Researchers at the Swiss Federal Institute of Technology Zurich have performed a targeted proteomic analysis of pre-ribosomal complexes using a combination of shotgun and selected-reaction monitoring mass spectrometry.
Detailed in a paper published this week in Molecular Systems Biology, the study identified several hundred factors involved in construction and localization of pre-ribosomal particles in yeast and quantified 50 of them across different points in the process.
The study identified several assembly factors that accompany pre-60S pre-ribosomal particles – the larger of the two subunits that make up a ribosome – to the cytoplasm, including a novel shuttling factor involved in nuclear transport. Additionally, it demonstrated the potential of combined discovery and targeted mass spec approaches for unraveling biological systems, Vikram Panse, an ETH researcher and leader of the project, told ProteoMonitor.
Construction of eukaryotic ribosomes is a complicated process involving a large number of protein factors for assembly and intracellular transport of these complexes. Previous proteomic studies have helped scientists catalogue many of the factors involved, but, Panse said, recent advances in mass spectrometry have enabled both more comprehensive and quantitative study of these proteins, offering new insights into their function.
The first shotgun mass spec analysis of pre-60S pre-ribsosomal particles was done over a decade ago and identified around 200 factors involved, Panse noted. On the other hand, the analysis in the MSB study, which was led by ETH researcher Paola Picotti, identified more than 300 proteins, Panse said.

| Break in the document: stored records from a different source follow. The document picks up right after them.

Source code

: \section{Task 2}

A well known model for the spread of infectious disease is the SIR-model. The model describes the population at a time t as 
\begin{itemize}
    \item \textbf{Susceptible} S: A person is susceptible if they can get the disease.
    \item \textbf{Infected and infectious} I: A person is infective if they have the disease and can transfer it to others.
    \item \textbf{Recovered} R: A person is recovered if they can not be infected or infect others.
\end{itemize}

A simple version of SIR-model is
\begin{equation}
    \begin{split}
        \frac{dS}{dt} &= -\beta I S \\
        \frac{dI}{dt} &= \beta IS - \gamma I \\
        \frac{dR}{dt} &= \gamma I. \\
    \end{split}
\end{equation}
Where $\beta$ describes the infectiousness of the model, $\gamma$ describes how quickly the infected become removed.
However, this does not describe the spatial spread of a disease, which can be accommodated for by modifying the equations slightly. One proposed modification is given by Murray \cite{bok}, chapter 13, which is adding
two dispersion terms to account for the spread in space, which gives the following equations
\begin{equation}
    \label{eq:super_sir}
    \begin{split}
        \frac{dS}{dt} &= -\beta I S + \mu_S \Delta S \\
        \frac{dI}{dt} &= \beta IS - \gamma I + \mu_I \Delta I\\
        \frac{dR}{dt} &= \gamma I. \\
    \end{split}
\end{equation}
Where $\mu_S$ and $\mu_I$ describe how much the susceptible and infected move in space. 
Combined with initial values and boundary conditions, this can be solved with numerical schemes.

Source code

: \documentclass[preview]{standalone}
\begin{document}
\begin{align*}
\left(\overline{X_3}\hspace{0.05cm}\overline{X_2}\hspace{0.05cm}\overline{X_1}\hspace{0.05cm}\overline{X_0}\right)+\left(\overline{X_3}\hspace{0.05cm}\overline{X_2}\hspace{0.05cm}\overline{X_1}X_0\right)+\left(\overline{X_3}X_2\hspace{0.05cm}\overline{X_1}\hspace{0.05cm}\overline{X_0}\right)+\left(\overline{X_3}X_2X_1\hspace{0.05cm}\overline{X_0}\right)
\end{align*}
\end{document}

The ETH researchers used an AB Sciex TripleTOF 5600 instrument for the shotgun portion of their experiment. Then, using the data generated via that analysis they built SRM assays for 50 of the identified proteins, which they then quantified using an AB Sciex 5500 QTrap.
"In the first stage we did a very comprehensive shotgun analysis just to see what kind of peptides we were seeing in the reaction mixture," Panse said. With that information, the researchers were able to identify peptides that looked like promising targets for SRM analysis.
The researchers limited their targeted analysis to 50 proteins because they felt that approaches the current technical ceiling of SRM multiplexing "in realistic terms," Panse said. He noted that they were stringent in their assay standards, requiring identification of five peptides per protein and three to five transitions per peptide. They were able to quantify their 50 targets in a single mass spec run of roughly one hour.
The data generated by the ETH team's shotgun analysis should give other researchers raw material with which to develop SRM assays to their own proteins of interest, Panse said. "We've given them the best flying peptides with which to develop these assays, so they should be able to do it now with any of these hundreds of proteins."
Panse's ETH colleague Ruedi Aebersold has been working with the TripleTOF to develop a data-independent acquisition technique capable of SRM-style quantitation of all the peptides in a given sample (PM 1/13/2012). In theory, this technique could have allowed the researchers to quantify all 300-plus proteins identified in their initial shotgun experiment as opposed to the subset of 50. However, Panse said, while SWATH "has great promise," he felt it was "not as sensitive or precise yet as I want my biology to be."
"We are not a proteomics labs, we're really a biology lab," he said. "So I think we had to have this kind of balance. And so I decided, let's look at these 50 [proteins] very accurately [using standard SRM], and then we will move on to the next 50."
To obtain snapshots of the proteins involved in ribosome development at different points of the process, the researchers used two main approaches -- affinity purification of proteins associated with particular stages of development and genetic trapping, a technique that halts ribosome development by mutating genes coding for proteins key to the progression of the process.
"If you look at the [ribosome development] pathway, there are diverse enzymes – GTPases, ATPases – that remodel the ribosomes as they mature," Panse said. "In principal, you can create dominant negative mutants of all these different enzymes to block [the process] at different stages" and look at the different protein present at each stage.
In the MSB study, Panse and his colleagues created a dominant negative mutant of AAA-ATPase Drg1, an enzyme required for the first maturation step of pre-60s pre-ribsosomal particles. In the future, he said, they hope to create similar mutants to halt the process at a variety of stages.
In addition, he said, "we want to develop SRM assays for as many factors as possible – probably around 200 more – and develop protocols with which we can monitor all 200 at a time, which is a big technical challenge."
The approach used in the paper should be applicable to the study of any number of large complexes, Panse said. "This is a whole field in and of itself – how these big [complexes] are constructed and disassembled, and in principle SRM can be used for that purpose."
He added that while many biologists are still committed to traditional protein analysis approaches like Westerns and immunoassays, he sees mass spec, and mass spec for targeted protein quantitation in particular, making inroads into the field.
Mass spec-based proteomics "is still a new technology… and there are not enough people trained," Panse said, noting that even in the case of his lab, which has access to first-class proteomics technology via Aebersold, integrating the techniques into their work has taken time.
However, while SRM-MS "is not trivial yet," he predicted that it would soon become trivial, with machines incorporating catalogues of assays available to researchers at essentially the touch of a button.
"This is just the beginning," he said.